WHAT TO DO:
Write exactly, with no line omitted or added, the span beginning at the line that holds "5. **Update the" and ending at the last line of the records.

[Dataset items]
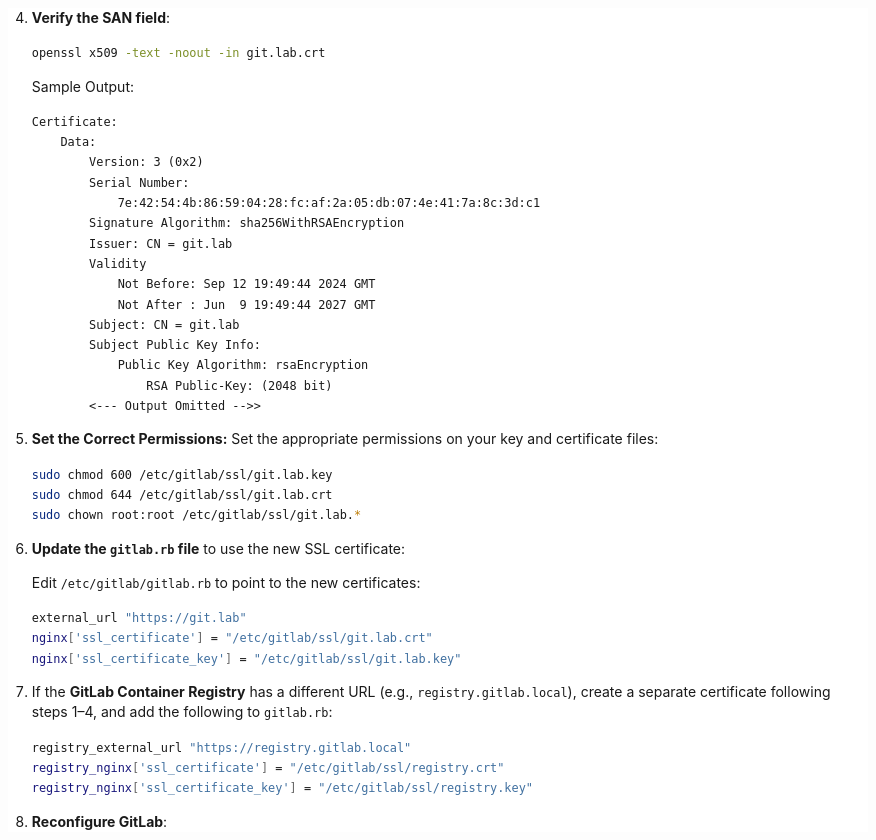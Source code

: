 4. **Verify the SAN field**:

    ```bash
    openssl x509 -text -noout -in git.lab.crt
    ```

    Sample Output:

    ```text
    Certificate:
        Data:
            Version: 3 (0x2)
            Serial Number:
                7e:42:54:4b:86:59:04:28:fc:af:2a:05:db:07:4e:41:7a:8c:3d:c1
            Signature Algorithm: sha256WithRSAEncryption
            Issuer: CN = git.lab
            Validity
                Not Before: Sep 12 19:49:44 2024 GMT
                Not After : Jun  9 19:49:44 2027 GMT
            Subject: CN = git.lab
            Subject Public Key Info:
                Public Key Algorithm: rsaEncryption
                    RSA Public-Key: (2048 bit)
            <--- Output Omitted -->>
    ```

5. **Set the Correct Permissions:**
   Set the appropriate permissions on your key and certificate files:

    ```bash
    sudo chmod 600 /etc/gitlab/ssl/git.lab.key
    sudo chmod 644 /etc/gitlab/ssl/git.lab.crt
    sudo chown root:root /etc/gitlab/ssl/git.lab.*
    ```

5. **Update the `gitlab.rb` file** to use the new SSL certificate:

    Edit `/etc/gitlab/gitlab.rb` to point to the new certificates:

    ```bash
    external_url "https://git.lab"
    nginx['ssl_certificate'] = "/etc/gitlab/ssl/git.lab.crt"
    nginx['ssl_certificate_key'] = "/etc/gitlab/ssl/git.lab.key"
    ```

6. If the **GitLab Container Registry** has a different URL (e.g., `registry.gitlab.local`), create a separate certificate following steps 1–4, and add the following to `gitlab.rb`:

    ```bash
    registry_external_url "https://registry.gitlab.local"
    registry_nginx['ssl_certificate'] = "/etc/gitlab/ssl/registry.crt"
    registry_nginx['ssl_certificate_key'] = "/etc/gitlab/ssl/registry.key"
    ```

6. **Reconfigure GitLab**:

OUTPUT BELOW:
5. **Update the `gitlab.rb` file** to use the new SSL certificate:

    Edit `/etc/gitlab/gitlab.rb` to point to the new certificates:

    ```bash
    external_url "https://git.lab"
    nginx['ssl_certificate'] = "/etc/gitlab/ssl/git.lab.crt"
    nginx['ssl_certificate_key'] = "/etc/gitlab/ssl/git.lab.key"
    ```

6. If the **GitLab Container Registry** has a different URL (e.g., `registry.gitlab.local`), create a separate certificate following steps 1–4, and add the following to `gitlab.rb`:

    ```bash
    registry_external_url "https://registry.gitlab.local"
    registry_nginx['ssl_certificate'] = "/etc/gitlab/ssl/registry.crt"
    registry_nginx['ssl_certificate_key'] = "/etc/gitlab/ssl/registry.key"
    ```

6. **Reconfigure GitLab**:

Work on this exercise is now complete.